Emma gives Leon a rug, a gesture that causes gossip throughout the town. Leon does not know how to handle his feelings for Emma. Her very presence makes him indecisive. He cannot guess whether expressing himself would help or harm his case. Emma, on the other hand, is blissfully unaware of her own feelings for Leon.
In this chapter, Flaubert sets the stage for the relationship of Emma and Leon to progress. Leon is enamored with Emma, but does not know how to convey his feelings to her. He also worries about the consequences his relationship with Emma will have. Still, Leon cannot keep her off his mind and is constantly talking about her "charms and her wit." Monsieur Binet, who shares Leon's lodgings, is sick of Leon's constant references the young lady.

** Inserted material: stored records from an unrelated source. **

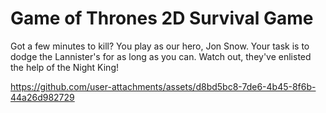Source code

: # Game of Thrones 2D Survival Game
Got a few minutes to kill? You play as our hero, Jon Snow. Your task is to dodge the Lannister's for as long as you can. Watch out, they've enlisted the help of the Night King!

https://github.com/user-attachments/assets/d8bd5bc8-7de6-4b45-8f6b-44a26d982729
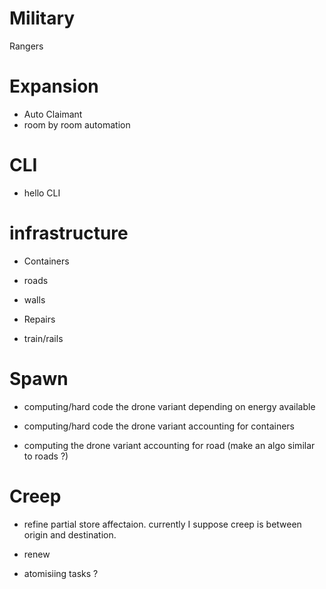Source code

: # Military
Rangers

# Expansion
- Auto Claimant
- room by room automation

# CLI
- hello CLI

# infrastructure
- Containers
- roads
- walls
- Repairs

- train/rails

# Spawn
- computing/hard code the drone variant depending on energy available
- computing/hard code the drone variant accounting for containers 

- computing the drone variant accounting for road (make an algo similar to roads ?)

# Creep
- refine partial store affectaion. currently I suppose creep is between origin and destination.

- renew

- atomisiing tasks ?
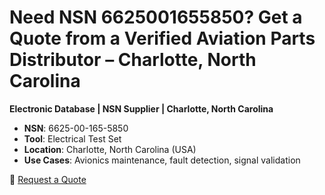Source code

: # Need NSN 6625001655850? Get a Quote from a Verified Aviation Parts Distributor – Charlotte, North Carolina
**Electronic Database | NSN Supplier | Charlotte, North Carolina**

- **NSN**: 6625-00-165-5850
- **Tool**: Electrical Test Set
- **Location**: Charlotte, North Carolina (USA)
- **Use Cases**: Avionics maintenance, fault detection, signal validation

🔗 [Request a Quote](https://www.valleyofparts.com/6625001655850.html)
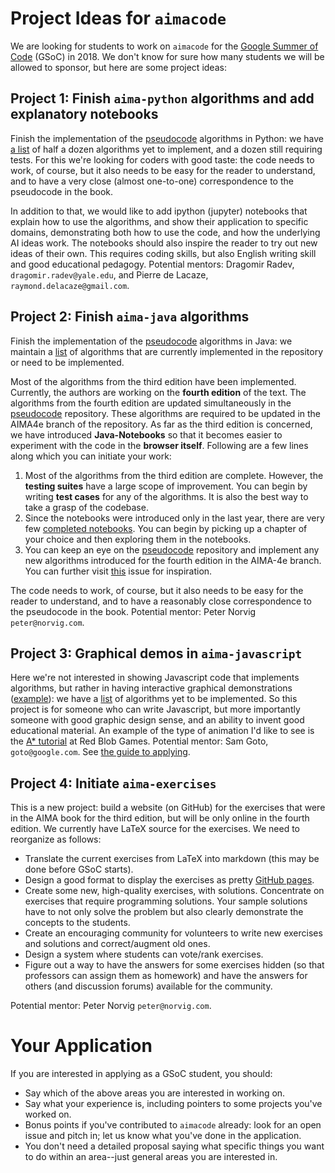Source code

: # Project Ideas for `aimacode`


We are looking for students to work on `aimacode` for the [Google Summer of Code](https://summerofcode.withgoogle.com) (GSoC) in 2018. We don't know for sure how many students we will be allowed to sponsor, but here are some project ideas:

## Project 1: Finish `aima-python` algorithms and add explanatory notebooks

Finish the implementation of the [pseudocode](https://github.com/aimacode/aima-pseudocode) algorithms in Python: we have [a list](https://github.com/aimacode/aima-python/blob/master/README.md) of half a dozen algorithms yet to implement, and a dozen still requiring tests. For this we're looking for coders with good taste: the code needs to work, of course, but it also needs to be easy for the reader to understand, and to have a very close (almost one-to-one) correspondence to the pseudocode in the book.

In addition to that, we would like to add ipython (jupyter) notebooks that explain how to use the algorithms, and show their application to specific domains, demonstrating both how to use the code, and how the underlying AI ideas work. The notebooks should also inspire the reader to try out new ideas of their own. This requires coding skills, but also English writing skill and good educational pedagogy. Potential mentors: Dragomir Radev, `dragomir.radev@yale.edu`, and
Pierre de Lacaze, `raymond.delacaze@gmail.com`.

## Project 2: Finish `aima-java` algorithms

Finish the implementation of the [pseudocode](https://github.com/aimacode/aima-pseudocode) algorithms in Java: we maintain a [list](https://github.com/aimacode/aima-java#index-of-implemented-algorithms) of algorithms that are currently implemented in the repository or need to be implemented.

Most of the algorithms from the third edition have been implemented. Currently, the authors are working on the __fourth edition__ of the text. The algorithms from the fourth edition are updated simultaneously in the [pseudocode](https://github.com/aimacode/aima-pseudocode) repository. These algorithms are required to be updated in the AIMA4e branch of the repository. As far as the third edition is concerned, we have introduced __Java-Notebooks__ so that it becomes easier to experiment with the code in the __browser itself__. Following are a few lines along which you can initiate your work:

1. Most of the algorithms from the third edition are complete. However, the __testing suites__ have a large scope of improvement. You can begin by writing __test cases__ for any of the algorithms. It is also the best way to take a grasp of the codebase.
2. Since the notebooks were introduced only in the last year, there are very few [completed notebooks](https://github.com/aimacode/aima-java/tree/AIMA3e/notebooks). You can begin by picking up a chapter of your choice and then exploring them in the notebooks.
3. You can keep an eye on the [pseudocode](https://github.com/aimacode/aima-pseudocode) repository and implement any new algorithms introduced for the fourth edition in the AIMA-4e branch. You can further visit [this](https://github.com/aimacode/aima-java/issues/438) issue for inspiration.

The code needs to work, of course, but it also needs to be easy for the reader to understand, and to have a reasonably close correspondence to the pseudocode in the book. Potential mentor: Peter Norvig `peter@norvig.com`.

## Project 3: Graphical demos in `aima-javascript`

Here we're not interested in showing Javascript code that implements algorithms, but rather in having interactive graphical demonstrations ([example](http://aimacode.github.io/aima-javascript/3-Solving-Problems-By-Searching/)): we have a [list](https://github.com/aimacode/aima-javascript/wiki/How-to-Contribute) of algorithms yet to be implemented. So this project is for someone who can write Javascript, but more importantly someone with good graphic design sense, and an ability to invent good educational material. An example of the type of animation I'd like to see is the [A* tutorial](https://www.redblobgames.com/pathfinding/a-star/introduction.html) at Red Blob Games. Potential mentor: Sam Goto, `goto@google.com`. See [the guide to applying](https://github.com/aimacode/aima-javascript/wiki/GSOC-2018).

## Project 4: Initiate `aima-exercises`

This is a new project: build a website (on GitHub) for the exercises that were in the AIMA book for the third edition, but will be only online in the fourth edition. We currently have LaTeX source for the exercises. We need to reorganize as follows:

- Translate the current exercises from LaTeX into markdown (this may be done before GSoC starts).
- Design a good format to display the exercises as pretty [GitHub pages](https://pages.github.com/).
- Create some new, high-quality exercises, with solutions. Concentrate on exercises that require programming solutions.
Your sample solutions have to not only solve the problem but also clearly demonstrate the concepts to the students.
- Create an encouraging community for volunteers to write new exercises and solutions and correct/augment old ones.
- Design a system where students can vote/rank exercises.
- Figure out a way to have the answers for some exercises hidden (so that professors can assign them as homework) and have the answers for others (and discussion forums) available for the community.

Potential mentor: Peter Norvig `peter@norvig.com`.


# Your Application

If you are interested in applying as a GSoC student, you should:
- Say which of the above areas you are interested in working on.
- Say what your experience is, including pointers to some projects you've worked on.
- Bonus points if you've contributed to `aimacode` already: look for an open issue and pitch in; let us know what you've done in the application.
- You don't need a detailed proposal saying what specific things you want to do within an area--just general areas you are interested in.
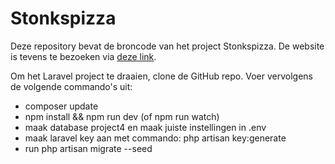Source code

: # Stonkspizza
Deze repository bevat de broncode van het project Stonkspizza. De website is tevens te bezoeken via [deze link](https://richardswinkels.nl/projects/stonkspizza/).

Om het Laravel project te draaien, clone de GitHub repo. 
Voer vervolgens de volgende commando's uit: 
<ul>
    <li>composer update</li>
    <li>npm install && npm run dev (of npm run watch)</li>
    <li>maak database project4 en maak juiste instellingen in .env</li>
    <li>maak laravel key aan met commando: php artisan key:generate</li>
    <li>run php artisan migrate --seed</li>
</ul>

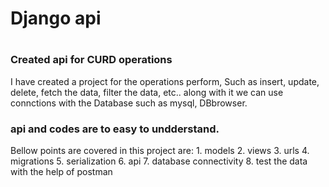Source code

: <h1>Django api<h1></h1>
<h3>Created api for CURD operations</h3>
<p>I have created a project for the operations perform, Such as insert, update, delete, fetch the data, filter the data, etc..
along with it we can use connctions with the Database such as mysql, DBbrowser.</p>
<h3>api and codes are to easy to undderstand.</h3>
<P>Bellow points are covered in this project are:
        1. models
        2. views
        3. urls
        4. migrations
        5. serialization
        6. api
        7. database connectivity
        8. test the data with the help of postman
        </P>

Emma also causes people to react to her. When she gives Leon a gift, it causes a minor scandal in Yonville, and people begin to wonder if she is Leon's mistress. In this nineteenth century society, a married woman must only seek fulfillment within the bounds of marriage; even a casual friendship with a man provokes a negative societal response. Ironically, at this point in the book, Emma is unaware of her own growing attachment to Leon. For her, love "must come suddenly, with thunder and lightning, a hurricane from on high that swoops down into your life and turns it topsy-turvy, snatches away your will-power like a leaf, hurls you heart and soul into the abyss." Flaubert intentionally overdoes Emma's idealism in a satiric manner to drive home the point that it is futile to be as romantic as she is. It really becomes a plea on the author's part for rationalism and realism.
Homais' character is further developed in the chapter. He is seen performing his neighborly duties to perfection, calling on the Bovarys frequently and having appropriate conversations with both husband and wife. It becomes obvious, however, that Homais is a bore who enjoys showing off his knowledge to Charles and Emma. The Sunday evening gatherings that Homais hosts serve to bring Emma and Leon closer. Charles is not the jealous type, and he does not find anything wrong with the developing relationship between Emma and Leon. In fact, he accepts a birthday gift from Leon and considers the latter to be a kind young man.